# puñeta



## illest718

What is the definition of 'puñeta'?

Thanks!


----------



## illest718

What is the definition of 'puñeta'?
ex: Con quien puñeta estabas?

Thx


----------



## El Hondureño

illest718 said:
			
		

> What is the definition of 'puñ*ta'?
> ex: Con quien puñ*ta estabas?
> 
> Thx


you really don't know what that means, fine:
"what bit*h were you with?"


----------



## Filologuísima!!

Hi!!
I've seen this thread by chance, but I wanna say I *do not *consider this word very strong* at all*!!
I don't know how is it in Mexico or PuertoRico but in Spain I assure you it's not offensive neither serious, not a "mayor" word. 
It could be translated as "sh*t!!" or as you say, "sugar!" (when sth does not go the way you expected). Also with the expression 
"mandar a alguien a freir puñ*tas" = "mandar a alguien a freir espárragos"
Hope it heps!! Regards...


----------



## ampurdan

"Puñeta" is derived from "puño" and it means such innocent a word as "cuff" of a shirt or of a jacket. Of course, cuffs are annoying and useless for some people, thence come the colloquial meaning of "puñeta" meaning "bother" and the expressions using it. It's not very posh talking, but it's not a curse... At least in Spain.


----------



## cuchuflete

Interesting.  At one time, it was considered a curse word in Spain.  If you have the pleasure of reading Hijos de la ira, by Don Dámaso Alonso, you will see that he deleted the middle letters of the word in one of his poems.

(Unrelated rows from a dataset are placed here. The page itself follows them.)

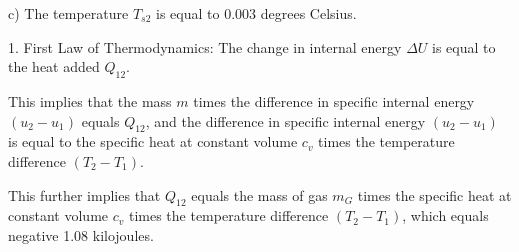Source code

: c) The temperature \( T_{s2} \) is equal to 0.003 degrees Celsius.

1. First Law of Thermodynamics:
The change in internal energy \( \Delta U \) is equal to the heat added \( Q_{12} \).

This implies that the mass \( m \) times the difference in specific internal energy \( (u_2 - u_1) \) equals \( Q_{12} \), and the difference in specific internal energy \( (u_2 - u_1) \) is equal to the specific heat at constant volume \( c_v \) times the temperature difference \( (T_2 - T_1) \).

This further implies that \( Q_{12} \) equals the mass of gas \( m_G \) times the specific heat at constant volume \( c_v \) times the temperature difference \( (T_2 - T_1) \), which equals negative 1.08 kilojoules.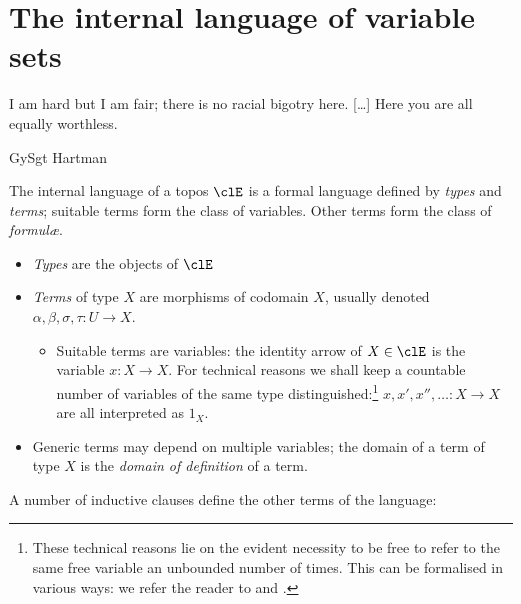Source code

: \section{The internal language of variable sets}
\epigraph{I am hard but I am fair; there is no racial bigotry here. [\dots\unkern] Here you are all equally worthless.}{GySgt Hartman}
The internal language of a topos $\clE$ is a formal language defined by \emph{types} and \emph{terms}; suitable terms form the class of variables. Other terms form the class of \emph{formul\ae}.
\begin{itemize}
  \item \emph{Types} are the objects of $\clE$
  \item \emph{Terms} of type $X$ are morphisms of codomain $X$, usually denoted $\alpha,\beta,\sigma,\tau : U \to X$.
        \begin{itemize}
          \item Suitable terms are variables: the identity arrow of $X\in\clE$ is the variable  $x : X \to X$. For technical reasons we shall keep a countable number of variables of the same type distinguished:\footnote{These technical reasons lie on the evident necessity to be free to refer to the same free variable an unbounded number of times. This can be formalised in various ways: we refer the reader to \cite[]{lambekscott} and \cite[]{johnstopos}.} $x,x',x'',\dots : X \to X$ are all interpreted as $1_X$.
        \end{itemize}
  \item Generic terms may depend on multiple variables; the domain of a term of type $X$ is the \emph{domain of definition} of a term.
\end{itemize}
A number of inductive clauses define the other terms of the language:

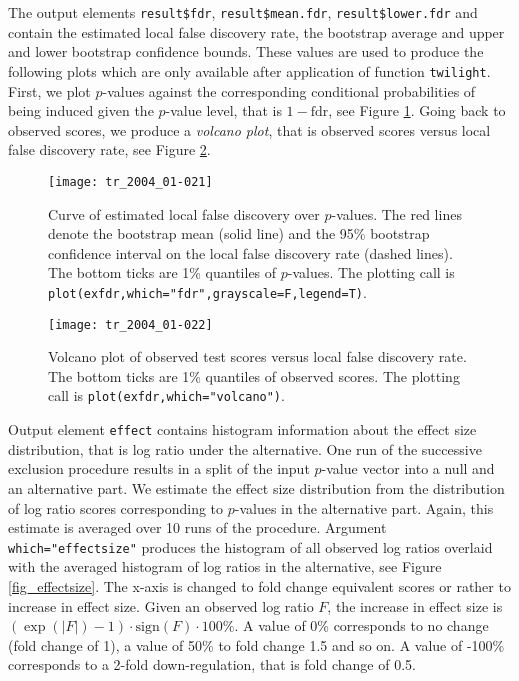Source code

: \documentclass[11pt,a4paper,fleqn]{report}
\newcommand{\Robject}[1]{{\texttt{#1}}}
\newcommand{\Rfunction}[1]{{\texttt{#1}}}
\newcommand{\Rfunarg}[1]{{\texttt{#1}}}
\begin{document}
The output elements \Robject{result\$fdr}, \Robject{result\$mean.fdr}, \Robject{result\$lower.fdr} and \linebreak[5] \Robject{result\$upper.fdr} contain the estimated local false discovery rate, the bootstrap average and upper and lower bootstrap confidence bounds. These values are used to produce the following plots which are only available after application of function \Rfunction{twilight}. First, we plot $p$-values against the corresponding conditional probabilities of being induced given the $p$-value level, that is $1-\mbox{fdr}$, see Figure \ref{fig_fdr}. Going back to observed scores, we produce a \textit{volcano plot}, that is observed scores versus local false discovery rate, see Figure \ref{fig_volcano}.

\begin{figure}[t]
\begin{center}
\texttt{[image: tr\_2004\_01-021]}
\caption{Curve of estimated local false discovery over $p$-values. The red lines denote the bootstrap mean (solid line) and the 95\% bootstrap confidence interval on the local false discovery rate (dashed lines). The bottom ticks are 1\% quantiles of $p$-values. The plotting call is  \texttt{plot(exfdr,which="fdr",grayscale=F,legend=T)}.}\label{fig_fdr}
\end{center}
\end{figure}

\begin{figure}[t]
\begin{center}
\texttt{[image: tr\_2004\_01-022]}
\caption{Volcano plot of observed test scores versus local false discovery rate. The bottom ticks are 1\% quantiles of observed scores. The plotting call is \texttt{plot(exfdr,which="volcano")}.}\label{fig_volcano}
\end{center}
\end{figure}

Output element \Robject{effect} contains histogram information about the effect size distribution, that is log ratio under the alternative. One run of the successive exclusion procedure results in a split of the input $p$-value vector into a null and an alternative part. We estimate the effect size distribution from the distribution of log ratio scores corresponding to $p$-values in the alternative part. Again, this estimate is averaged over 10 runs of the procedure. Argument \Rfunarg{which="effectsize"} produces the histogram of all observed log ratios overlaid with the averaged histogram of log ratios in the alternative, see Figure \ref{fig_effectsize}. The x-axis is changed to fold change equivalent scores or rather to increase in effect size. Given an observed log ratio $F$, the increase in effect size is $(\exp (|F|)-1) \cdot \mbox{sign} (F) \cdot 100\%$. A value of 0\% corresponds to no change (fold change of 1), a value of 50\% to fold change 1.5 and so on. A value of -100\% corresponds to a 2-fold down-regulation, that is fold change of 0.5.
\end{document}
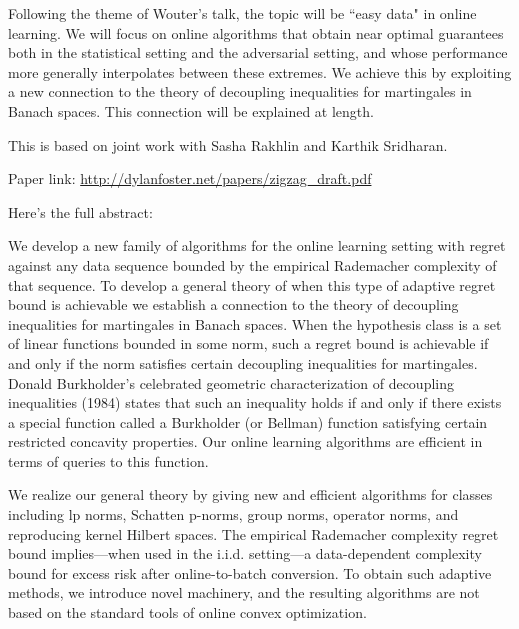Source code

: \def\filepath{C:/Users/oldhe/Dropbox/Math/templates}






\pagestyle{fancy}
\chead{} 
\rhead{} 
\lfoot{} 
\cfoot{\thepage} 
\rfoot{} 
\renewcommand{\headrulewidth}{.3pt} 
\setlength\voffset{0in}
\setlength\textheight{648pt}





Following the theme of Wouter's talk, the topic will be ``easy data" in online learning. We will focus on online algorithms that obtain near optimal guarantees both in the statistical setting and the adversarial setting, and whose performance more generally interpolates between these extremes. We achieve this  by exploiting a new connection to the theory of decoupling inequalities for martingales in Banach spaces. This connection will be explained at length.

This is based on joint work with Sasha Rakhlin and Karthik Sridharan.

Paper link: \url{http://dylanfoster.net/papers/zigzag_draft.pdf}

Here's the full abstract:

We develop a new family of algorithms for the online learning setting with regret against any data sequence bounded by the empirical Rademacher complexity of that sequence. To develop a general theory of when this type of adaptive regret bound is achievable we establish a connection to the theory of decoupling inequalities for martingales in Banach spaces. When the hypothesis class is a set of linear functions bounded in some norm, such a regret bound is achievable if and only if the norm satisfies certain decoupling inequalities for martingales. Donald Burkholder’s celebrated geometric characterization of decoupling inequalities (1984) states that such an inequality holds if and only if there exists a special function called a Burkholder (or Bellman) function satisfying certain restricted concavity properties. Our online learning algorithms are efficient in terms of queries to this function.

We realize our general theory by giving new and efficient algorithms for classes including lp norms, Schatten p-norms, group norms, operator norms, and reproducing kernel Hilbert spaces. The empirical Rademacher complexity regret bound implies---when used in the i.i.d. setting---a data-dependent complexity bound for excess risk after online-to-batch conversion. To obtain such adaptive methods, we introduce novel machinery, and the resulting algorithms are not based on the standard tools of online convex optimization. 


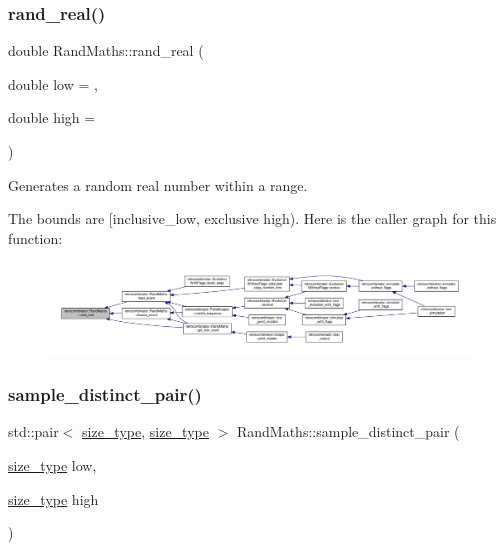\subsubsection{\texorpdfstring{rand\+\_\+real()}{rand\_real()}}
{\footnotesize\ttfamily double Rand\+Maths\+::rand\+\_\+real (\begin{DoxyParamCaption}\item[{double}]{low = {},  }\item[{double}]{high = {} }\end{DoxyParamCaption})}



Generates a random real number within a range. 

The bounds are \mbox{[}inclusive\+\_\+low, exclusive high). Here is the caller graph for this function\+:
\nopagebreak
\begin{figure}[H]
\begin{center}
\leavevmode
\includegraphics[width=350pt]{classretrocombinator_1_1RandMaths_aa6441baa59bff50f588c0c54e3c54140_icgraph}
\end{center}
\end{figure}
\mbox{\label{classretrocombinator_1_1RandMaths_a2758ba7c9818bc664c4b751a697e1fe6}} 
\subsubsection{\texorpdfstring{sample\+\_\+distinct\+\_\+pair()}{sample\_distinct\_pair()}}
{\footnotesize\ttfamily std\+::pair$<$ \hyperlink{namespaceretrocombinator_a8e1541b50cee66a791df4c437ccbb385}{size\+\_\+type}, \hyperlink{namespaceretrocombinator_a8e1541b50cee66a791df4c437ccbb385}{size\+\_\+type} $>$ Rand\+Maths\+::sample\+\_\+distinct\+\_\+pair (\begin{DoxyParamCaption}\item[{\hyperlink{namespaceretrocombinator_a8e1541b50cee66a791df4c437ccbb385}{size\+\_\+type}}]{low,  }\item[{\hyperlink{namespaceretrocombinator_a8e1541b50cee66a791df4c437ccbb385}{size\+\_\+type}}]{high }\end{DoxyParamCaption})}



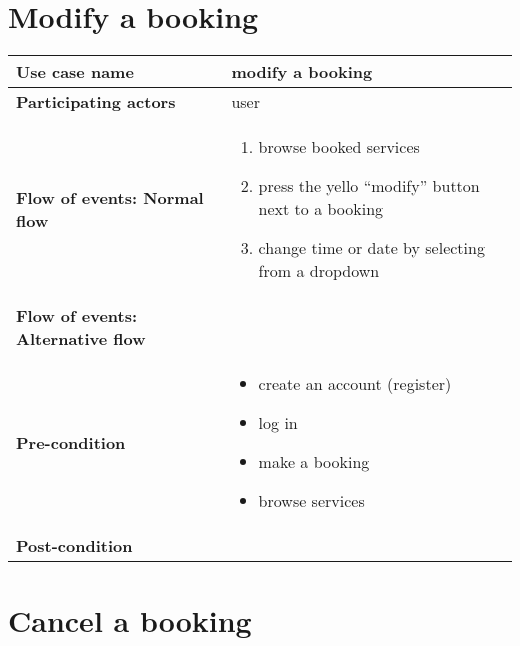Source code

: \documentclass[a4paper, 13pt, draft]{report}
\begin{document}
\section*{Modify a booking}

\begin{center}
    \begin{tabular}{| >{\bf}l | p{5.55cm} |} 
	\hline
	Use case name & modify a booking \\ 
	\hline
	Participating actors & user \\
	\hline
	Flow of events: Normal flow & 
	\begin{enumerate}		
	    \item browse booked services
	    \item press the yello ``modify'' button next to a booking
	    \item change time or date by selecting from a dropdown
	\end{enumerate}	\\
	\hline
	Flow of events: Alternative flow & \notapplicable \\
	\hline
	Pre-condition & 
	\begin{itemize} 
	    \item create an account (register)
	    \item log in
	    \item make a booking
	    \item browse services
	\end{itemize} \\
	\hline
	Post-condition & \notapplicable \\
	\hline
    \end{tabular}
\end{center}

\section*{Cancel a booking}
\end{document}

He wrote that poetry many decades ago...the book was published in the 1940s.

The variation in strength of the word may be best illustrated by the RAE's definition of a related word, puñetera:



> *puñetero**, ra**.*
> 
> 
> * 1.* adj. Molesto, fastidioso, cargante.
> * 2.* adj. *onanista*  (ǁ que practica el onanismo). U. t. c. s. m.
> 
> _Real Academia Española © Todos los derechos reservados_


----------



## ILT

lauranazario said:
			
		

> "puñ*ta" is a VERY harsh and offensive curse word... harsher than "f*ck".
> In the literal sense it's tied to sexual self-gratification.
> Unless you want to get into REAL trouble, I suggest you don't use the word... at all!
> 
> Saludos,
> LN



Same for México, it's a very very very offensive word, not to be used unless you really know its meaning and unless you really mean it.


----------



## Maitxu

Filologuísima!! said:
			
		

> Hi!!
> I've seen this thread by chance, but I wanna say I *do not *consider this word very strong* at all*!!
> I don't know how is it in Mexico or PuertoRico but in Spain I assure you it's not offensive neither serious, not a "mayor" word.
> It could be translated as "sh*t!!" or as you say, "sugar!" (when sth does not go the way you expected). Also with the expression
> "mandar a alguien a freir puñ*tas" = "mandar a alguien a freir espárragos"
> Hope it heps!! Regards...


 

I agree with Filologuisima. In Spain is not a strong word. I can still remember my mum saying that word when I was only 8. And I assure you that she didn´t use any "swear" words in front of us.


----------



## Mr Big

lauranazario said:
			
		

> "puñ*ta" is a VERY harsh and offensive curse word... harsher than "f*ck".
> In the literal sense it's tied to sexual self-gratification.
> Unless you want to get into REAL trouble, I suggest you don't use the word... at all!
> LN



Maaaaan! That word, puñeta, is not offensive at all. Even my grandmother says it (seriously!).
It could be translated by something like "Oh man!":

"Oh man! I'm late!"
"Puñeta! I'm late" <-> "Puñetas! llego tarde!"

CU!


----------



## gvg

I have live in Spain and in México for some years and "puñeta" is not a terrible offensive word and in Mexico few people know it because they use "chingar"  which is translated in the dictionary as to bother, to make love, to be frustated, to be drunk, to damage and to make jokes (Larousse) but it is not mention any vulgar or extremely offensive.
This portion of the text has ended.